Actually, that view shows the new "framed vista" of Mutual of Omaha. What your seeing directly in the foreground of Mutual, ar 4 new highrise residential towers and a redesigned Turner Park, all of which orients the view towards Mutual. I think it's beautiful. They had a similar rendering of the concept applied to the view of Central High School looking up Capitol Ave.

I attended the meeting last night and it was great. Jonathan Barnett is wonderful!

Funny story...

So I introduced myself to Jonathan Barnett after the meeting last night, telling him that I am a great admirer, and that I'm working as an intern at HDR with Doug Bisson, etc. because he also was a major consultant for Destination Midtown.

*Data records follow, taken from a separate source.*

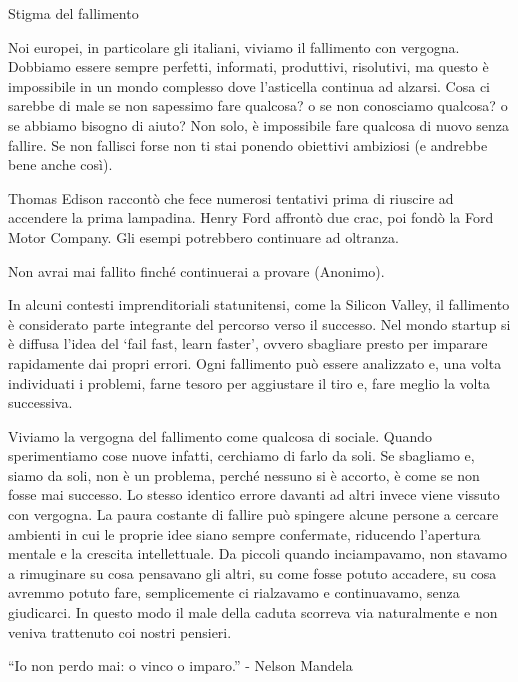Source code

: \documentclass[12pt]{book} %
\begin{document}
\begin{mdframed}[linewidth=1pt]
Stigma del fallimento

Noi europei, in particolare gli italiani, viviamo il fallimento con vergogna. Dobbiamo essere sempre
perfetti, informati, produttivi, risolutivi, ma questo è impossibile in un mondo complesso dove
l'asticella continua ad alzarsi. Cosa ci sarebbe di male se non sapessimo fare qualcosa? o se non
conosciamo qualcosa? o se abbiamo bisogno di aiuto? Non solo, è impossibile fare qualcosa di nuovo senza fallire. Se non fallisci forse non ti stai ponendo obiettivi ambiziosi (e andrebbe bene anche così).

Thomas Edison raccontò che fece numerosi tentativi prima di riuscire ad accendere la prima lampadina. Henry Ford affrontò due crac, poi fondò la Ford Motor Company. Gli esempi potrebbero continuare ad oltranza.

Non avrai mai fallito finché continuerai a provare (Anonimo).

In alcuni contesti imprenditoriali statunitensi, come la Silicon Valley, il fallimento è considerato parte integrante del percorso verso il successo. Nel mondo startup si è diffusa l’idea del ‘fail fast, learn faster’, ovvero sbagliare presto per imparare rapidamente dai propri errori. Ogni
fallimento può essere analizzato e, una volta individuati i problemi, farne tesoro per aggiustare il tiro e, fare
meglio la volta successiva. 

Viviamo la vergogna del fallimento come qualcosa di sociale. Quando sperimentiamo cose nuove infatti, cerchiamo di farlo da soli. Se sbagliamo e, siamo da soli, non è un
problema, perché nessuno si è accorto, è come se non fosse mai successo. Lo stesso identico errore davanti ad altri
invece viene vissuto con vergogna. La paura costante di fallire può spingere alcune persone a cercare ambienti in cui le proprie idee siano sempre confermate, riducendo l’apertura mentale e la crescita intellettuale. Da piccoli quando inciampavamo,
non stavamo a rimuginare su cosa pensavano gli altri, su come fosse potuto accadere, su cosa avremmo potuto fare,
semplicemente ci rialzavamo e continuavamo, senza giudicarci. In questo modo il male della caduta scorreva via
naturalmente e non veniva trattenuto coi nostri pensieri. 

“Io non perdo mai: o vinco o imparo.” - Nelson Mandela 
\end{mdframed}
\end{document}
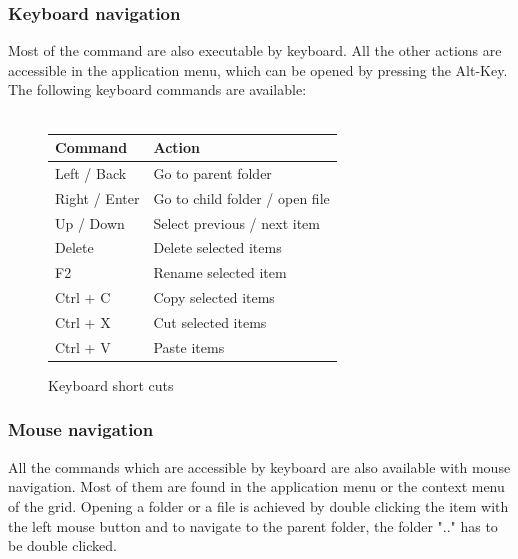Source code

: \documentclass[JCDReport.tex]{subfiles}
\begin{document}
\subsubsection{Keyboard navigation}
Most of the command are also executable by keyboard. All the other actions are accessible in the application menu, which can be opened by pressing the Alt-Key.\\
The following keyboard commands are available:\\
\\

\begin{figure}[h!]
	\centering
	\begin{tabular}{| l | l |}
		\hline
		\textbf{Command} & \textbf{Action} \\ \hline \hline
		Left / Back & Go to parent folder \\ \hline
		Right / Enter & Go to child folder / open file \\ \hline
		Up / Down & Select previous / next item \\ \hline
		Delete & Delete selected items \\ \hline
		F2 & Rename selected item \\ \hline
		Ctrl + C & Copy selected items \\ \hline
		Ctrl + X & Cut selected items \\ \hline
		Ctrl + V & Paste items \\ \hline	
	\end{tabular}
	\caption{Keyboard short cuts}
\end{figure}

\subsubsection{Mouse navigation}
All the commands which are accessible by keyboard are also available with mouse navigation.
Most of them are found in the application menu or the context menu of the grid. Opening a folder or a file is achieved by double clicking the item with the left mouse button and to navigate to the parent folder, the folder ".." has to be double clicked. 
\end{document}
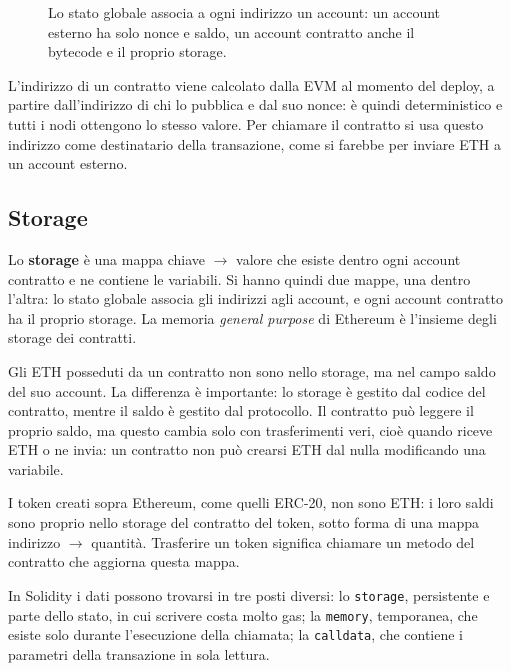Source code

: \documentclass[a4paper, 11pt, oneside]{book}
\newcommand{\cod}[1]{\texttt{#1}} %
\begin{document}
	\begin{figure}[H]
		\centering
		
		\caption{Lo stato globale associa a ogni indirizzo un account: un account esterno
			ha solo nonce e saldo, un account contratto anche il bytecode e il proprio
			storage.}
		\label{fig:stato-account}
	\end{figure}

	L'indirizzo di un contratto viene calcolato dalla EVM al momento del deploy, a
	partire dall'indirizzo di chi lo pubblica e dal suo nonce: è quindi deterministico e
	tutti i nodi ottengono lo stesso valore. Per chiamare il contratto si usa questo
	indirizzo come destinatario della transazione, come si farebbe per inviare ETH a un
	account esterno.

	\subsection{Storage}
	Lo \textbf{storage} è una mappa chiave $\rightarrow$ valore che esiste dentro ogni
	account contratto e ne contiene le variabili. Si hanno quindi due mappe, una dentro
	l'altra: lo stato globale associa gli indirizzi agli account, e ogni account contratto
	ha il proprio storage. La memoria \textit{general purpose} di Ethereum è l'insieme
	degli storage dei contratti.

	Gli ETH posseduti da un contratto non sono nello storage, ma nel campo saldo del suo
	account. La differenza è importante: lo storage è gestito dal codice del contratto,
	mentre il saldo è gestito dal protocollo. Il contratto può leggere il proprio saldo,
	ma questo cambia solo con trasferimenti veri, cioè quando riceve ETH o ne invia: un
	contratto non può crearsi ETH dal nulla modificando una variabile.

	\begin{nota}
		I token creati sopra Ethereum, come quelli ERC-20, non sono ETH: i loro saldi sono
		proprio nello storage del contratto del token, sotto forma di una mappa
		indirizzo $\rightarrow$ quantità. Trasferire un token significa chiamare un metodo
		del contratto che aggiorna questa mappa.
	\end{nota}

	\begin{nota}
		In Solidity i dati possono trovarsi in tre posti diversi: lo \cod{storage},
		persistente e parte dello stato, in cui scrivere costa molto gas; la \cod{memory},
		temporanea, che esiste solo durante l'esecuzione della chiamata; la
		\cod{calldata}, che contiene i parametri della transazione in sola lettura.
	\end{nota}
\end{document}
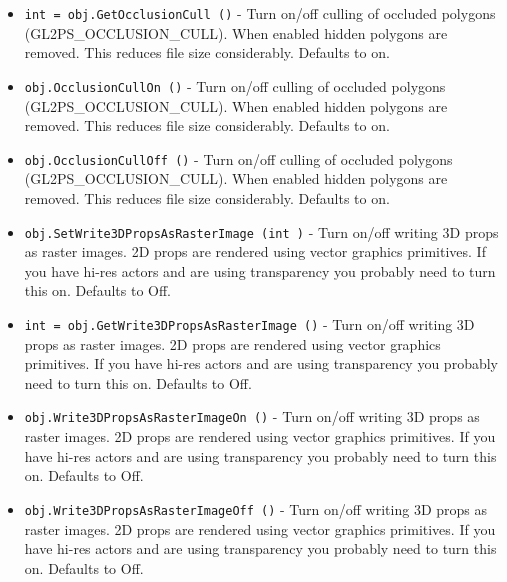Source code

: \begin{itemize}
\item  \verb|int = obj.GetOcclusionCull ()| -  Turn on/off culling of occluded polygons (GL2PS\_OCCLUSION\_CULL).
 When enabled hidden polygons are removed.  This reduces file size
 considerably.  Defaults to on.

\item  \verb|obj.OcclusionCullOn ()| -  Turn on/off culling of occluded polygons (GL2PS\_OCCLUSION\_CULL).
 When enabled hidden polygons are removed.  This reduces file size
 considerably.  Defaults to on.

\item  \verb|obj.OcclusionCullOff ()| -  Turn on/off culling of occluded polygons (GL2PS\_OCCLUSION\_CULL).
 When enabled hidden polygons are removed.  This reduces file size
 considerably.  Defaults to on.

\item  \verb|obj.SetWrite3DPropsAsRasterImage (int )| -  Turn on/off writing 3D props as raster images.  2D props are
 rendered using vector graphics primitives.  If you have hi-res
 actors and are using transparency you probably need to turn this
 on.  Defaults to Off.

\item  \verb|int = obj.GetWrite3DPropsAsRasterImage ()| -  Turn on/off writing 3D props as raster images.  2D props are
 rendered using vector graphics primitives.  If you have hi-res
 actors and are using transparency you probably need to turn this
 on.  Defaults to Off.

\item  \verb|obj.Write3DPropsAsRasterImageOn ()| -  Turn on/off writing 3D props as raster images.  2D props are
 rendered using vector graphics primitives.  If you have hi-res
 actors and are using transparency you probably need to turn this
 on.  Defaults to Off.

\item  \verb|obj.Write3DPropsAsRasterImageOff ()| -  Turn on/off writing 3D props as raster images.  2D props are
 rendered using vector graphics primitives.  If you have hi-res
 actors and are using transparency you probably need to turn this
 on.  Defaults to Off.

\end{itemize}
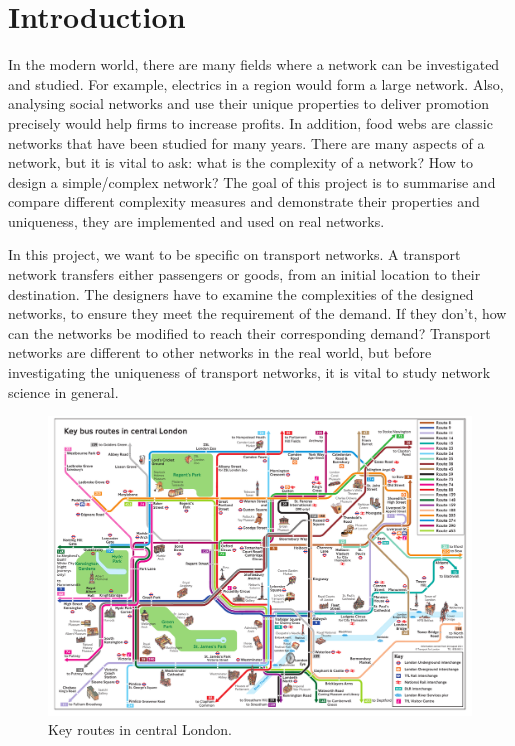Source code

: \documentclass[12pt]{article}
\begin{document}
\section{Introduction}
\par
In the modern world, there are many fields where a network can be investigated and studied. For example, electrics in a region would form a large network.\cite{5275353} Also, analysing social networks and use their unique properties to deliver promotion precisely would help firms to increase profits.\cite{stefko2011virtual} In addition, food webs are classic networks that have been studied for many years.\cite{dunne2002food} There are many aspects of a network, but it is vital to ask: what is the complexity of a network? How to design a simple/complex network? The goal of this project is to summarise and compare different complexity measures and demonstrate their properties and uniqueness, they are implemented and used on real networks.
\par
In this project, we want to be specific on transport networks. A transport network transfers either passengers or goods, from an initial location to their destination. The designers have to examine the complexities of the designed networks, to ensure they meet the requirement of the demand. If they don't, how can the networks be modified to reach their corresponding demand? Transport networks are different to other networks in the real world, but before investigating the uniqueness of transport networks, it is vital to study network science in general.\\
\begin{figure}[!h]
    \centering
    \includegraphics[width=\textwidth]{key-bus-routes-in-central-london.pdf}
    \caption{Key routes in central London.\cite{london_bus}}
\end{figure}
\end{document}
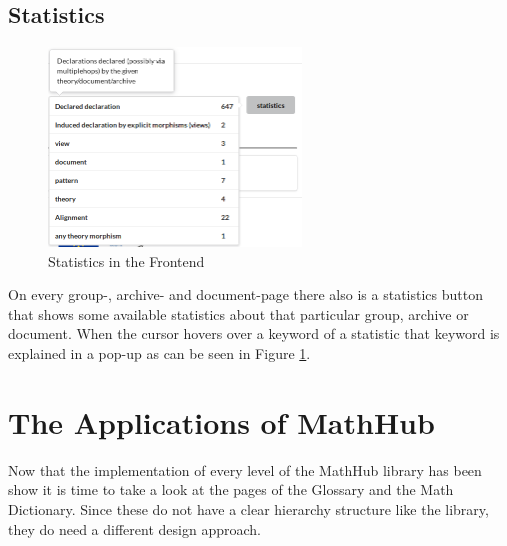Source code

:\documentclass[11pt,a4paper]{article}
\begin{document}
\subsection{Statistics}
\begin{figure}[H]
\centerline{\includegraphics[width=0.6\textwidth]{statistics.png}}
\caption{Statistics in the Frontend}
\label{fig:stats}
\end{figure}
On every group-, archive- and document-page there also is a statistics button that shows some available statistics about that particular group, archive or document.
When the cursor hovers over a keyword of a statistic that keyword is explained in a pop-up as can be seen in Figure \ref{fig:stats}.
\newpage
\section{The Applications of MathHub} \label{apps}
Now that the implementation of every level of the MathHub library has been show it is time to take a look at the pages of the Glossary and the Math Dictionary. 
Since these do not have a clear hierarchy structure like the library, they do need a different design approach.
\end{document}
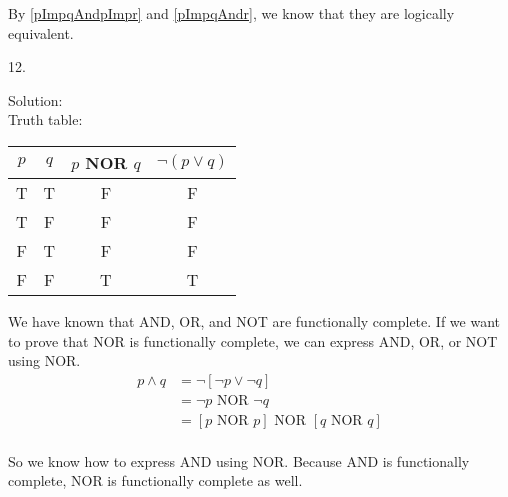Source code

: \documentclass[12pt]{article}
\begin{document}
By \ref{pImpqAndpImpr} and \ref{pImpqAndr}, we know that they are logically equivalent.
\newline

12. 

\indent Solution:\\
\indent Truth table:\\
\begin{center}
\begin{tabular}{c|c|c|c}
    $p$ & $q$ & $p $ NOR $ q$ & $\lnot (p \lor q)$ \\
\hline
T & T & F & F\\
T & F & F & F\\
F & T & F & F\\
F & F & T & T
\end{tabular}
\end{center}

\indent We have known that AND, OR, and NOT are functionally complete. If we want to prove that NOR is functionally complete, we can express AND, OR, or NOT using NOR.\\

\begin{align*}
p \land q &= \lnot [\lnot p \lor \lnot q] \\
          &= \lnot p \text{ NOR } \lnot q \\
          &= [p \text{ NOR } p] \text{ NOR } [q \text{ NOR } q] \\
\end{align*}

\indent So we know how to express AND using NOR. Because AND is functionally complete, NOR is functionally complete as well. \\
\end{document}

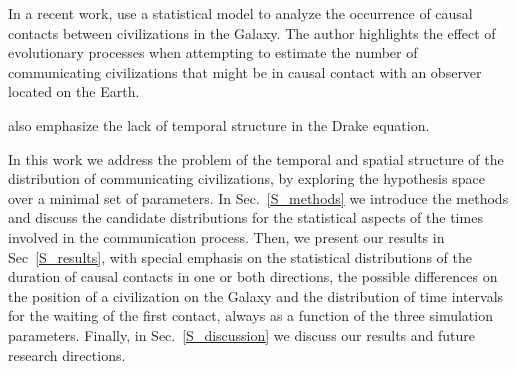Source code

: \documentclass[crop]{CSLB}%
\begin{document}
In a recent work, \citep{Balbi2018} use a statistical model to analyze
the occurrence of causal contacts between civilizations in the Galaxy.
%
The author highlights the effect of evolutionary processes when
attempting to estimate the number of communicating civilizations that
might be in causal contact with an observer located on the Earth.



\citet{cirkovic_temporal_2004} also emphasize the lack of temporal
structure in the Drake equation.






%
%





In this work we address the problem of the temporal and spatial
structure of the distribution of communicating civilizations, by
exploring the hypothesis space over a minimal set of parameters.
%
In Sec.~\ref{S_methods} we introduce the methods and discuss the candidate
distributions for the statistical aspects of the times involved in the
communication process.
%
Then, we present our results in Sec~\ref{S_results}, with special emphasis on
the statistical distributions of the duration of causal contacts in one or
both directions, the possible differences on the position of a
civilization on the Galaxy and the distribution of time intervals for
the waiting of the first contact, always as a function of the three
simulation parameters.
%
Finally, in Sec.~\ref{S_discussion} we discuss our results and future research
directions.
\end{document}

So anyway, today I was at the new Hilton Omaha taking pictures (look for a the photo thread), and who do I run into? Jonathan Barnett and Bob Peters and the rest of their crew. I was looking around on the executive level at the meeting rooms, and they walked by. I acted casual, and if Jonathan recognized me, I bet he tought I was stocking him, because then a little bit later, I was sitting in the lobby, tucked away behind the stair case, and he came over right next to me and started arranging chairs for their meeting. I wanted to go up to him and say something....but then I definitely would have looked like a stocker, and that's awkward :) .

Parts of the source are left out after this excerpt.